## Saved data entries
# # # # #

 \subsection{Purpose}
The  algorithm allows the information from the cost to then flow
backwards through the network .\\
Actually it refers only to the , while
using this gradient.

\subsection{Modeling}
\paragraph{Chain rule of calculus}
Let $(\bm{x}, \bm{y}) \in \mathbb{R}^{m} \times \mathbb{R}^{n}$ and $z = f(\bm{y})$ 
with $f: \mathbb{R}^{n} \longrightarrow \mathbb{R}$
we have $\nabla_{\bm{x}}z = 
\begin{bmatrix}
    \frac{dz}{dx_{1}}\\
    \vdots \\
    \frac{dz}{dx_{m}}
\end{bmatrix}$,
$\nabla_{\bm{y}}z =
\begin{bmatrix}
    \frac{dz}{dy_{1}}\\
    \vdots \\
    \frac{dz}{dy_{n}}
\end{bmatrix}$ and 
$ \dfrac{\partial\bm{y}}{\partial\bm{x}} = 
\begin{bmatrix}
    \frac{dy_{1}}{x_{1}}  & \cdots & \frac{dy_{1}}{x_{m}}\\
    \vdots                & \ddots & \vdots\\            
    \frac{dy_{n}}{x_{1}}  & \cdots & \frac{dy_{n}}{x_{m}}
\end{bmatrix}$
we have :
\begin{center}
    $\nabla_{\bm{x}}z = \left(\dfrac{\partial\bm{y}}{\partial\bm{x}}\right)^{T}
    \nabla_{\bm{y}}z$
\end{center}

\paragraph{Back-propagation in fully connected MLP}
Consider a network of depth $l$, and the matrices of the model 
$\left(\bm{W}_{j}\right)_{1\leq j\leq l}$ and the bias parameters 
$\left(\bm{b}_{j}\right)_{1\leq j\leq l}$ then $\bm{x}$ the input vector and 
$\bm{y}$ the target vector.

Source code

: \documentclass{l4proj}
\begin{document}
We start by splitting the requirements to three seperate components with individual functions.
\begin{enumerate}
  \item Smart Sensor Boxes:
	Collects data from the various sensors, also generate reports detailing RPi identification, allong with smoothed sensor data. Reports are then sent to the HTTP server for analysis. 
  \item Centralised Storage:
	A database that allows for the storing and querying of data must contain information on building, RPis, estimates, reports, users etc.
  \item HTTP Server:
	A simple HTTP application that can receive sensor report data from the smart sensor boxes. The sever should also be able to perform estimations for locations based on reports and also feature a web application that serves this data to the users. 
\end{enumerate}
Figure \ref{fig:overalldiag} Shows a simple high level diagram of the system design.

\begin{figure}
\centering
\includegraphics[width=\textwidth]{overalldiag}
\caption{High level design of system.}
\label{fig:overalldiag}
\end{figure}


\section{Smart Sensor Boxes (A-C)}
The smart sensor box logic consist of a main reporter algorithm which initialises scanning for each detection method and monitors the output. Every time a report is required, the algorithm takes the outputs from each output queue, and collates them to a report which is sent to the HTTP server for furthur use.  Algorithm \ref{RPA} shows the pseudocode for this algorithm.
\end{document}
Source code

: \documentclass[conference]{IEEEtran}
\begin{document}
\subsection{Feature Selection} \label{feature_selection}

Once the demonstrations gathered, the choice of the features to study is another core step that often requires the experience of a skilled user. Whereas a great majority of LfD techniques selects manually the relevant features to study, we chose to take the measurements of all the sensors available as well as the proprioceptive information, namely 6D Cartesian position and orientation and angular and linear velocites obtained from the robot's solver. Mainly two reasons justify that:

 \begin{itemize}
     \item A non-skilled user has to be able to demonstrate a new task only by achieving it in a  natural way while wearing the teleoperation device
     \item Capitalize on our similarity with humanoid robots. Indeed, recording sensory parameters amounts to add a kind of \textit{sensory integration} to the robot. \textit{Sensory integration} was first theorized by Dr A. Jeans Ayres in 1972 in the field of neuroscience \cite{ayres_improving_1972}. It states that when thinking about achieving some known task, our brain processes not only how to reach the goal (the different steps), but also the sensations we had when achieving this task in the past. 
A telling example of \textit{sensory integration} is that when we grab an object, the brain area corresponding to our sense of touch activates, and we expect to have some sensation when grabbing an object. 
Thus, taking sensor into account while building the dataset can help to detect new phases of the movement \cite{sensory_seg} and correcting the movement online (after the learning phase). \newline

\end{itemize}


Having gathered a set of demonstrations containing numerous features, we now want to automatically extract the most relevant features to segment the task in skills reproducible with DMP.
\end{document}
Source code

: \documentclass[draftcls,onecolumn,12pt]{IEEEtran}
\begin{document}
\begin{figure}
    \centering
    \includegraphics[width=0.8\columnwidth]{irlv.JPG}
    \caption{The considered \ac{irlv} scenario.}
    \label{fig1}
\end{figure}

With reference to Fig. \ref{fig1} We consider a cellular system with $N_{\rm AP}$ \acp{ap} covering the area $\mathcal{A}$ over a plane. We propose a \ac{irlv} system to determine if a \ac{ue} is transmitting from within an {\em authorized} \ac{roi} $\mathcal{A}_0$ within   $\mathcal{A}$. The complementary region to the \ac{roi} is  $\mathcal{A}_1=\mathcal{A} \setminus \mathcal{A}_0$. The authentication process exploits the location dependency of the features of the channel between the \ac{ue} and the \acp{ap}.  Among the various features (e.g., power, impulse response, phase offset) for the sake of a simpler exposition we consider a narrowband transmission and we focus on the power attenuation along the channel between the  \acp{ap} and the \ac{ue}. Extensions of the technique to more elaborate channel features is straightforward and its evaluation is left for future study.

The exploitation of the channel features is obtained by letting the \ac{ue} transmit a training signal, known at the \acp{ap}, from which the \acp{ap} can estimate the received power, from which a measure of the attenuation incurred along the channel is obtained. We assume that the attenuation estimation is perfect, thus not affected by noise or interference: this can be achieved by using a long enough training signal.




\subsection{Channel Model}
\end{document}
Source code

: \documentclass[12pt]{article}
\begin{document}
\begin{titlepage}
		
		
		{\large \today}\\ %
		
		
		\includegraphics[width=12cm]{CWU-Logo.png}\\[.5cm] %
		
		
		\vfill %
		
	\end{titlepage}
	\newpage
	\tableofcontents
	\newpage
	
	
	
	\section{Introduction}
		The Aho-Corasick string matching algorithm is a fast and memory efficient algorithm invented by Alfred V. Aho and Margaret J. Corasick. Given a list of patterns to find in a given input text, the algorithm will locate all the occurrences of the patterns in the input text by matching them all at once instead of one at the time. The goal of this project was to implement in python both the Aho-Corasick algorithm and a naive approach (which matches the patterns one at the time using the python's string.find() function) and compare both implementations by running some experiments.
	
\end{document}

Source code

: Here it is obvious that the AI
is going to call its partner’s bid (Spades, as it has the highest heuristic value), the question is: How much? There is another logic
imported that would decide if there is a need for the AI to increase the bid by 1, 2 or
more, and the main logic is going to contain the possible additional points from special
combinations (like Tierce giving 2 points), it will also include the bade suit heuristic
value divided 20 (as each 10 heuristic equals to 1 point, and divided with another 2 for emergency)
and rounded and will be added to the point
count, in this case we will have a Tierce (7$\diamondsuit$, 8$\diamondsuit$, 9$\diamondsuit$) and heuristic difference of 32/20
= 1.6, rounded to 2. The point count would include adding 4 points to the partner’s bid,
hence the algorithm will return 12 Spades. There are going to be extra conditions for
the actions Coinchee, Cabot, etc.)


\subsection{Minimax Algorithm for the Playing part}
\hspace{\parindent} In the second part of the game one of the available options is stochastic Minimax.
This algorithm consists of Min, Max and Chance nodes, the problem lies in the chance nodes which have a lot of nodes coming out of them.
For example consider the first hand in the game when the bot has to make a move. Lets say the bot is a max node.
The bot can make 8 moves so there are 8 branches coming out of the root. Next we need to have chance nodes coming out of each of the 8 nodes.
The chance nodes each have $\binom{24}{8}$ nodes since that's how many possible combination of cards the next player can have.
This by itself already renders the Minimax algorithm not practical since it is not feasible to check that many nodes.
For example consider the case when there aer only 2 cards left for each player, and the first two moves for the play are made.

# # # # #

## Task prompt
Copy every line of the entries in which "design" can be found.

## Answer for this exercise
Figure \ref{fig:overalldiag} Shows a simple high level diagram of the system design.
\caption{High level design of system.}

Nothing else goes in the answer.